Silver is ultra-volatile and one of the greatest speculations in history,
but it is inferior to gold as a store of wealth. In addition to its brutal
gut-checking price
volatility, its value-to-volume ratio is vastly lower than gold's. $1m
worth of silver weighs far more and takes up a great deal more room than $1m
in gold. For investors wanting to deploy capital into the secular commodities
bull, gold is the most logical choice today just as it always has been.
4. Ultimate Alternative Investment. Some investors will buy gold to
ride the commodities bull, while others will buy gold to escape the equities
bear. This distinction may seem subtle, but it is very important. Gold is a
natural destination for equity flight capital since it is the ultimate alternative
investment in world history.
Mainstream financial investments are virtually all intangible paper. All of
the stocks and bonds we own, even all of our bank accounts, are ultimately
nothing more than someone else's promises to pay. If these promises
are not honored, then the stocks and bonds are worth no more than the paper
on which they are printed. During the descending half of Long Valuation Waves,
after enough years of punishment investors' confidence in paper assets wanes.
Remember the 1970s?
Gold is the ultimate alternative investment because it is tangible. It is
a real physical asset that has intrinsic value in and of itself, never
dependent on someone else's mere promises to pay. Since gold is fully independent
from the paper financial system and its underlying fragile web of promises,
it has long been perceived as the most ideal safe haven when investors flee
paper.
Interestingly, as equity flight capital bids up gold prices in the years ahead
it will create a virtuous circle that attracts even more capital. Gold, like
all investments, becomes more attractive to more people the higher it
goes. This is contrary to normal supply-and-demand profiles, where demand becomes
lower at higher prices. In gold's case investors bidding up its price end up
putting it on the radars of even more investors, who bid it up further and
accelerate the cycle.
5. Relentless Fiat Currency Inflation. Speaking of paper, every national
currency on the planet today is pure fiat, just paper monopoly money backed
by nothing but faith in the issuing government. Since today's monetary
supplies have no roots in reality, governments can and do grow money much faster
than the underlying pool of goods and services on which to spend it. The US
dollar has not been backed by gold since 1971.

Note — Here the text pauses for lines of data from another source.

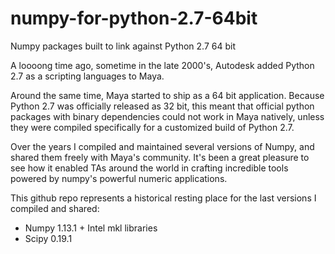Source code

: # numpy-for-python-2.7-64bit
Numpy packages built to link against Python 2.7 64 bit

A loooong time ago, sometime in the late 2000's, Autodesk added Python 2.7 as a scripting languages to Maya. 

Around the same time, Maya started to ship as a 64 bit application. Because Python 2.7 was officially released as 32 bit, this meant that official python packages with binary dependencies could not work in Maya natively, unless they were compiled specifically for a customized build of Python 2.7.

Over the years I compiled and maintained several versions of Numpy, and shared them freely with Maya's community. It's been a great pleasure to see how it enabled TAs around the world in crafting incredible tools powered by numpy's powerful numeric applications.

This github repo represents a historical resting place for the last versions I compiled and shared:

- Numpy 1.13.1 + Intel mkl libraries
- Scipy 0.19.1

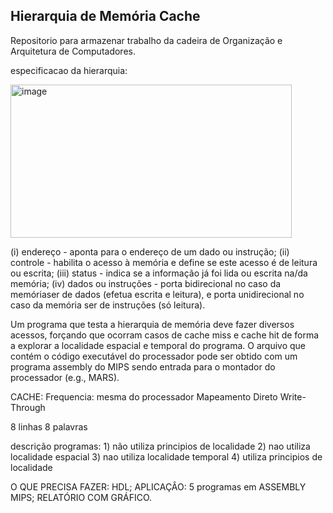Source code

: ## Hierarquia de Memória Cache
Repositorio para armazenar trabalho da cadeira de Organização e Arquitetura de Computadores.

especificacao da hierarquia:

<img width="450" height="245" alt="image" src="https://github.com/user-attachments/assets/bef884db-0b65-449d-bb8b-ec7e860833b0" />

(i) endereço - aponta para o endereço de um dado ou instrução; 
(ii) controle - habilita o acesso à memória e define se este acesso é de leitura ou escrita;
(iii) status - indica se a informação já foi lida ou escrita na/da memória;
(iv) dados ou instruções - porta bidirecional no caso da memóriaser de dados (efetua escrita e leitura), e porta unidirecional no caso da memória ser de instruções (só leitura).

Um programa que testa a hierarquia de memória deve fazer diversos acessos, forçando que ocorram casos de cache miss e cache hit de forma a explorar a localidade espacial e temporal do programa. O arquivo que contém o código executável do processador pode ser obtido com um programa assembly do MIPS sendo entrada para o montador do processador (e.g., MARS).

CACHE:
    Frequencia: mesma do processador
    Mapeamento Direto 
    Write-Through
  
8 linhas
8 palavras

descrição programas:
    1) não utiliza principios de localidade
    2) nao utiliza localidade espacial
    3) nao utiliza localidade temporal
    4) utiliza principios de localidade


O QUE PRECISA FAZER:
  HDL;
  APLICAÇÂO: 5 programas em ASSEMBLY MIPS;
  RELATÓRIO COM GRÁFICO.
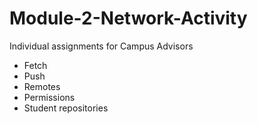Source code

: # Module-2-Network-Activity
Individual assignments for Campus Advisors

* Fetch
* Push
* Remotes
* Permissions
* Student repositories
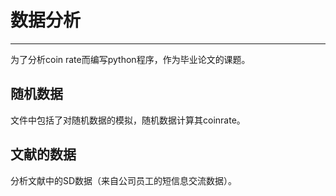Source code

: # 数据分析---为了分析coin rate而编写python程序，作为毕业论文的课题。## 随机数据文件中包括了对随机数据的模拟，随机数据计算其coinrate。## 文献的数据分析文献中的SD数据（来自公司员工的短信息交流数据）。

When money supplies grow faster than underlying economies, soon relatively
more money is bidding on relatively fewer goods and services. This increase
in money supply is, of course, the scourge
of inflation. Inflation is a diabolical and immoral stealth tax imposed
by governments on their unsuspecting populaces. Ordinary people work hard for
a lifetime saving money, but when they retire they find that their money will
buy a lot less than it did back when they were saving.
As more and more investors perceive the dire threat of inflation to their
families' futures, they will naturally migrate into gold. Gold keeps pace with
inflation, buying roughly the same amount of real goods and services regardless of
currency in circulation. In the 1920s one ounce of gold would buy a decent
men's business suit at $20. Today one ounce of gold at $425 will still buy
the same grade of suit, while the original $20 in paper won't even buy lunch!
While paper money supplies tend to grow by 5% to 8% annually in the First
World thanks to irresponsible and unaccountable central bankers, the newly
mined physical gold supply rarely exceeds 1% a year in growth. This stable
and very low growth rate is why gold has been the ultimate form of money for
six millennia now. With fiat currency growth rates far exceeding the gold supply
growth rate, it is inevitable that relatively more paper will chase relatively
less gold, bidding up its nominal price.
6. Negative Real Rates. The first corollary to fiat inflation is today's
brutally low or negative real rate environments, where bond investors either
break even or actually lose purchasing power by the mere act of lending
out their hard-earned capital. When the rate of underlying inflation exceeds
the nominal interest rates available in the markets, bond investing becomes
a losing proposition.
Free markets hinge on the crucial concept of mutually beneficial transactions.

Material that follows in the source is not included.